I won both auctions.  This meant driving 300 miles, but with luck, it would be well worth it.

The Delta bandsaw was fairly recent vintage.  It had been the victim of a student brawl and had been knocked over.  But the upper and lower trunions were broken, but everything else survived.  A few used parts off eBay and some new tires, and the bandsaw tuned up beautifully.

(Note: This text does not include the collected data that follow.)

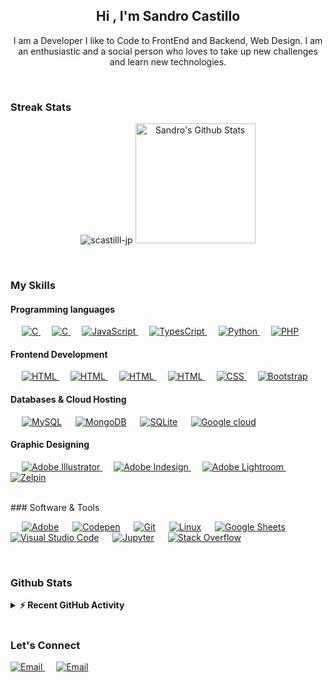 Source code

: 
<h2 align="center">Hi , I'm Sandro Castillo</h2>

<p align="center">I am a Developer I like to Code to FrontEnd and Backend, Web Design. I am an enthusiastic and a social person who loves to take up new challenges and learn new technologies.</p>
<br>

### Streak Stats
<p align="center">
<img src="https://github-readme-streak-stats.herokuapp.com/?user=scastillo-jp" alt="scastilll-jp"  />
	<a href="https://github.com/anuraghazra/github-readme-stats"><img alt="Sandro's Github Stats" src="https://github-readme-stats.vercel.app/api?username=scastillo-jp&show_icons=true&count_private=true&theme=" height="192px"/></a>
</p>
<p align="center">
    
<br/>


### My Skills

#### Programming languages

<p align="left"> 
  &emsp; 
  <a href="https://www.cprogramming.com/" target="_blank"> 
    <img alt="C" src="https://img.shields.io/badge/C%20-%232370ED.svg?logo=c&logoColor=white">
  </a>
  &emsp; 
  <a href="https://dart.dev" target="_blank"> 
    <img alt="C" src="https://img.shields.io/badge/Dart-0175C2.svg?logo=dart&logoColor=white">
  </a> 
  &emsp;
  <a href="https://developer.mozilla.org/en-US/docs/Web/JavaScript" target="_blank"> 
     <img alt="JavaScript" src="https://img.shields.io/badge/JavaScript%20-%23F7DF1E.svg?logo=javascript&logoColor=black">
   </a>
  &emsp;
  <a href="https://www.google.com/search?client=safari&rls=en&q=typescript&ie=UTF-8&oe=UTF-8" target="_blank"> 
    <img alt="TypesCript" src="https://img.shields.io/badge/TypeScript-007ACC.svg?logoColor=white">
  </a>
  &emsp;
   <a href="https://www.python.org" target="_blank">
    <img alt="Python" src="https://img.shields.io/badge/Python%20-%2314354C.svg?logo=python&logoColor=white">
  </a>
  &emsp;
  <a href="https://www.php.net/">
    <img alt="PHP" src="https://img.shields.io/badge/PHP-%23777BB4.svg?logo=php&logoColor=white"/>
  </a>
</p>

#### Frontend Development
<p align="left"> 
  &emsp; 
  <a href="https://www.w3.org/html/" target="_blank"> 
   <img alt="HTML" src="https://img.shields.io/badge/HTML5%20-%23E34F26.svg?logo=html5&logoColor=white">
  </a> 
  &emsp; 
  <a href="https://material-ui.com" target="_blank"> 
   <img alt="HTML" src="https://img.shields.io/badge/Material--UI-0081CB.svg?logo=material-ui&logoColor=white">
  </a> 
  &emsp;
  <a href="https://ant.design" target="_blank"> 
   <img alt="HTML" src="https://img.shields.io/badge/ANT-DESIGN?logo=ant&logoColor=white">
  </a> 
  &emsp;
  <a href="https://tailwindcss.com" target="_blank"> 
   <img alt="HTML" src="https://img.shields.io/badge/Tailwind_CSS-38B2AC.svg?logo=tailwind-css&logoColor=white">
  </a> 
  &emsp;
  <a href="https://www.w3schools.com/css/" target="_blank">
    <img alt="CSS" src="https://img.shields.io/badge/CSS%20-%231572B6.svg?logo=css3&logoColor=white">
  </a> 
   &emsp;
  <a href="https://getbootstrap.com" target="_blank"> 
    <img alt="Bootstrap" src="https://img.shields.io/badge/Bootstrap-%23563D7C.svg?style=flat&logo=bootstrap&logoColor=white"/>
  </a>
</p>

#### Databases & Cloud Hosting
<p align="left">
  &emsp;
    <a href="https://www.mysql.com/"><img alt="MySQL" src="https://img.shields.io/badge/MySQL-%2300f.svg?style=flat&llogo=mysql&logoColor=white"></a>
  &emsp;
    <a href="https://www.mysql.com/"><img alt="MongoDB" src="https://img.shields.io/badge/MongoDB-4EA94B.svg?logo=mongodb&logoColor=white"></a>
  &emsp;
    <a href="https://www.sqlite.org/"><img alt="SQLite" src ="https://img.shields.io/badge/sqlite-%2307405e.svg?style=flat&logo=sqlite&logoColor=white"/></a>
  &emsp;
    <a href="https://cloud.google.com">
	  <img alt="Google cloud" src ="https://img.shields.io/badge/Google_Cloud-4285F4.svg?logo=google-cloud&logoColor=white">
    </a>
 </p>
  
#### Graphic Designing
<p align="left">
  &emsp;
   <a href="https://www.adobe.com/in/products/illustrator.html" target="_blank"> 
    <img alt="Adobe Illustrator" src="https://img.shields.io/badge/Adobe Illustrator-%23FF9A00.svg?style=flat&logo=adobeillustrator&logoColor=white"/>
  </a> 
  &emsp;
  <a href="https://www.adobe.com/in/products/indesign.html" target="_blank"> 
    <img alt="Adobe Indesign" src="https://img.shields.io/badge/Adobe Indesign-%e749a0.svg?style=flat&logo=adobeindesign&logoColor=white"/> 
  </a> 
    &emsp;
  <a href="https://www.adobe.com/in/products/photoshop-lightroom.html" target="_blank"> 
    <img alt="Adobe Lightroom" src="https://img.shields.io/badge/Adobe Lightroom-%2300f.svg?style=flat&logo=adobelightroom&logoColor=white"/>
  </a>
  &emsp;
  <a href="https://www.google.com/search?client=safari&rls=en&q=zeplin&ie=UTF-8&oe=UTF-8" target="_blank"> 
   <img alt="Zelpin" src="https://aleen42.github.io/badges/src/zeplin.svg">
  </a>
 </p>
<br/>
 ### Software & Tools
 
<p>
  &emsp;
    <a href="#"><img alt="Adobe" src="https://img.shields.io/badge/Adobe%20-%23FF0000.svg?logo=adobe&logoColor=white"></a>
  &emsp;
    <a href="#"><img alt="Codepen" src="https://img.shields.io/badge/Codepen-000000.svg?logo=codepen&logoColor=white"></a>
  &emsp;
    <a href="#"><img alt="Git" src="https://img.shields.io/badge/Git%20-%23F05033.svg?logo=git&logoColor=white"></a>
  &emsp;
    <a href="#"><img alt="Linux" src="https://img.shields.io/badge/Linux-FCC624?style=flat&logo=linux&logoColor=black"></a>
  &emsp;
    <a href="#"><img alt="Google Sheets" src="https://img.shields.io/badge/Google%20Sheets%20-%2334A853.svg?logo=google%20sheets&logoColor=white"></a>
  &emsp;
    <a href="#"><img alt="Visual Studio Code" src="https://img.shields.io/badge/Visual%20Studio%20Code-0078d7.svg?logo=visual-studio-code&logoColor=white"></a>
  &emsp;
    <a href="#"><img alt="Jupyter" src="https://img.shields.io/badge/Jupyter%20-%23F37626.svg?logo=Jupyter&logoColor=white"></a>
  &emsp;
    <a href="#"><img alt="Stack Overflow" src="https://img.shields.io/badge/-Stack%20Overflow-FE7A16?logo=stack-overflow&logoColor=white"></a>
  &emsp;
</p>

<br/>

### Github Stats
<details>
  <summary><b>⚡ Recent GitHub Activity</b></summary>
  <br/>
 <img src="https://github-readme-stats.vercel.app/api/top-langs?username=scastillo-jp&show_icons=true&locale=en&layout=compact&theme=" alt="scastillo-jp" height="192px"/>
  <br/>
  <b>Note:</b> Top languages is only a metric of the languages my public code consists of and doesn't reflect experience or skill level.
  

  <summary><b>⚡ Recent GitHub Activity</b></summary>
  <br/>
   <a href="https://github.com/scastillo-jp"><img alt="Sandro's Activity Graph" src="https://activity-graph.herokuapp.com/graph?username=scastillo-jp&custom_title=Sandro%20Castillo's%20Contribution%20Graph&theme=xcode" /></a>

</details>
<br/>

### Let's Connect
<p align="left">
  <a href="mailto:scastillo-jp@gmail.com" target="_blank"> 
    <img alt="Email" src="https://img.shields.io/badge/Gmail-D14836.svg?logoColor=white"/>
  </a>
  &emsp;
  <a href="https://www.linkedin.com/in/sandro-castillo-2a790018a/" target="_blank"> 
    <img alt="Email" src="https://img.shields.io/badge/LinkedIn-0077B5.svg?logoColor=white"/>
  </a>
	
</p>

The scroll saw had been sitting outside for quite some time.  It is a Hegner Multimax 25V, which is a very high quality scroll saw with a 25” deep throat and a variable speed motor.  New, these saws sell for about $2,000.  At some time in the past the motor controller had failed.  The school had wired the motor direct, which meant it was being run at hyper-fast speed.  This torn-up the link between the motor eccentric and the lower arm as well as a few other things.  I machined a new link from aluminum, then went to work on the motor.  The controller had a bad IC, which I was able to replace. The motor and controller are rather unusual.  The motor is a permanent capacitor split phase induction motor with a tachometer output.  The tach output is used as a feedback to the motor controller to assure constant speed.  The output voltage of the magnetic pickup was very low.  So I use a tiny audio transformer to increase the voltage.  After adjusting a few component values in the controller (sometimes it’s helpful to have an electronics design background) the motor ran fine.  The last item to repair was the cast iron flywheel/eccentric that attached to the front of the motor.  It was being held by some material that looked a lot like JB Weld.  This was not a good sign.  In the abuse that followed the rewiring of the motor, the flywheel must have come a bit loose.  The hammering of the eccentric, due to the high speed, enlarged the hole in the soft cast iron flywheel.  I put the flywheel in the lathe, trued it up, and bored the mounting hole for a steel sleeve.  Then I machined a precise steel sleeve and pressed it in the flywheel.  A bit of work, but the motor, flywheel and link were now working perfectly.  I replaced a couple of additional parts and now have a saw that runs like new.  Altogether, the parts cost about $75, but that’s not too bad for such a high-end machine.  Oh, by the way, the auction price for the scroll saw was $27.50, so we came out pretty well.